ModelMap can be run in a traditional R command mode, where all arguments are specified in the function call. However it can also be used in a full push button mode, where you type in the simple command such as model.build, and GUI pop-up windows ask questions about the type of model, the file locations of the data, etc...
Random Forest is implemented through the randomForest package within R. Random Forest is more user friendly than Stochastic Gradient Boosting, as it has fewer parameters to be set by the user, and is less sensitive to tuning of these parameters. A Random Forest model consists of multiple trees that vote on predictions. For each tree a random subset of the training data is used to construct the tree, with the remaining data points used to construct out-of-bag (OOB) error estimates. At each node of the tree a random selection of predictors is chosen to determine the split. The number of predictors used to select the splits is the primary user specified parameter that can affect model performance, and this parameter can be automatically optimized using the randomForest function tuneRF(). Random Forest will not over fit data, therefore the only penalty of increasing the number of trees is computation time. Random Forest can compute variable importance, an advantage over some "black box" modeling techniques if it is important to understand the ecological relationships underlying a model (Brieman, 2001).

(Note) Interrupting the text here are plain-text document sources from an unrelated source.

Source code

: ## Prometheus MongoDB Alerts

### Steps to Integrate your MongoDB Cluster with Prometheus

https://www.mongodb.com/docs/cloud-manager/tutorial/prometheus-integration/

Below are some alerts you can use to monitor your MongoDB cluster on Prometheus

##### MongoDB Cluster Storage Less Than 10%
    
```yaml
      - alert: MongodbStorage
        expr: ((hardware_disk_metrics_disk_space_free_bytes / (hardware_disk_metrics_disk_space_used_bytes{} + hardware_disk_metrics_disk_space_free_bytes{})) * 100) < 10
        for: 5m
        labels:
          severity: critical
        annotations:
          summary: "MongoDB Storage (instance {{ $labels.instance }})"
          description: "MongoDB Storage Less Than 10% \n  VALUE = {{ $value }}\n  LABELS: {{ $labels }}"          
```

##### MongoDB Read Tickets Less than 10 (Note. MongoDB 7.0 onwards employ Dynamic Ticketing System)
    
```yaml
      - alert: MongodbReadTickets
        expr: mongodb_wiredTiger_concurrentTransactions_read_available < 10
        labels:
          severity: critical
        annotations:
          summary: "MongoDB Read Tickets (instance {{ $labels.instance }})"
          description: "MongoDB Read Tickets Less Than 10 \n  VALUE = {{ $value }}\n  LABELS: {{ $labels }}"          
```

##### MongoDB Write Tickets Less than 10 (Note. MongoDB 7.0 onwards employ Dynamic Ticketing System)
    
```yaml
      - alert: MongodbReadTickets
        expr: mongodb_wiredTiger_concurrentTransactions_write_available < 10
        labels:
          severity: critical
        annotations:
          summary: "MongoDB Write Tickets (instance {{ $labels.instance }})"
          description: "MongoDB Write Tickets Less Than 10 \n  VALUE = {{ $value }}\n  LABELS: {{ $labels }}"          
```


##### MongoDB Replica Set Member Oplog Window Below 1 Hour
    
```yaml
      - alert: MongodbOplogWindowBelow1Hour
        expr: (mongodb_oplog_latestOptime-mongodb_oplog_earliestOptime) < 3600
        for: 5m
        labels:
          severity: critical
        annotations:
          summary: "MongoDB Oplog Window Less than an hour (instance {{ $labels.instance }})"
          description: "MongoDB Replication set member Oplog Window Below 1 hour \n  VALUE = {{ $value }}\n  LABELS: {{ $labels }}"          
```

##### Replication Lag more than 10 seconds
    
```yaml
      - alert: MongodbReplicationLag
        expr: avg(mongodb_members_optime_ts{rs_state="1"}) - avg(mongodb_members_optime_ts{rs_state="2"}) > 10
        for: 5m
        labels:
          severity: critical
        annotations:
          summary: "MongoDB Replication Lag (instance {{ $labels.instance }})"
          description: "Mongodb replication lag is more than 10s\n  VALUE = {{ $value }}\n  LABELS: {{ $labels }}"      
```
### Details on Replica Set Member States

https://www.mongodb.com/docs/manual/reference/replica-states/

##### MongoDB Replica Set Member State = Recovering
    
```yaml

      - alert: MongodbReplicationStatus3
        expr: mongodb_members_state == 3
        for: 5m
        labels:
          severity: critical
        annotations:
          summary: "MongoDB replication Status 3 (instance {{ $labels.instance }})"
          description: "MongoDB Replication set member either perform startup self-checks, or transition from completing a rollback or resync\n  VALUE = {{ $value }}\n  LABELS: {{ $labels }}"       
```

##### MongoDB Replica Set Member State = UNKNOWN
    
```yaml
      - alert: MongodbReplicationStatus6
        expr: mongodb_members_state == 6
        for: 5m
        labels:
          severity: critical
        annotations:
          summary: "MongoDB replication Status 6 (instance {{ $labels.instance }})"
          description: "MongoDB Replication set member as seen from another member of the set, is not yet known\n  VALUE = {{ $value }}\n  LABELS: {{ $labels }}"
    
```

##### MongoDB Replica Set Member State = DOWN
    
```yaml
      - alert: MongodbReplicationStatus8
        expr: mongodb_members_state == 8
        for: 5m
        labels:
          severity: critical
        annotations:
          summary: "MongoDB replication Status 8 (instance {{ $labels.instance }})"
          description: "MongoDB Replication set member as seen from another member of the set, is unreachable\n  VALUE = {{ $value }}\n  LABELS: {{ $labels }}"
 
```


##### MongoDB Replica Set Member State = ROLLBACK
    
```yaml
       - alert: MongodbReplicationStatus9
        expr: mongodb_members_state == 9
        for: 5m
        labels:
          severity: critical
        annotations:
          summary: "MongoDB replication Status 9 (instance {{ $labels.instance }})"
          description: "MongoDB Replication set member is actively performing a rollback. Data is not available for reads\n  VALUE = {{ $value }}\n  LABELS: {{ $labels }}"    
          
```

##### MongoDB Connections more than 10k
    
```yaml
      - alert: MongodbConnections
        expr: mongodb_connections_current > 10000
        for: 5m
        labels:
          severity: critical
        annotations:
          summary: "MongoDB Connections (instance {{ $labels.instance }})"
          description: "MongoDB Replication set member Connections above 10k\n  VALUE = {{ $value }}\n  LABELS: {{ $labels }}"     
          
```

Stochastic gradient boosting (Friedman 2001, 2002), is related to both boosting and bagging. Many small classification or regression trees are built sequentially from "pseudo"-residuals (the gradient of the loss function of the previous tree). At each iteration, a tree is built from a random sub-sample of the dataset (selected without replacement) and an incremental improvement in the model. Using only a fraction of the training data increases both the computation speed and the prediction accuracy, while also helping to avoid over-fitting the data. An advantage of stochastic gradient boosting is that it is not necessary to pre-select or transform predictor variables. It is also resistant to outliers, as the steepest gradient algorithm emphasizes points that are close to their correct classification. Stochastic gradient boosting is implemented through the gbm package within R. One disadvantage of Stochastic Gradient Boosting, compared to Random Forest, is increased number of user specified parameters, and the SGB models tend to be more sensitive to these parameters. Model fitting parameters include distribution, interaction depth, bagging fraction, shrinkage rate, and training fraction. These parameters can be set in the argument list when calling model.map(). Values for these parameters other than the defaults can not be set by point and click in the GUI pop-up windows. Friedman (2001, 2002) and Ridgeway (1999) provide guidelines on appropriate settings for model fitting options.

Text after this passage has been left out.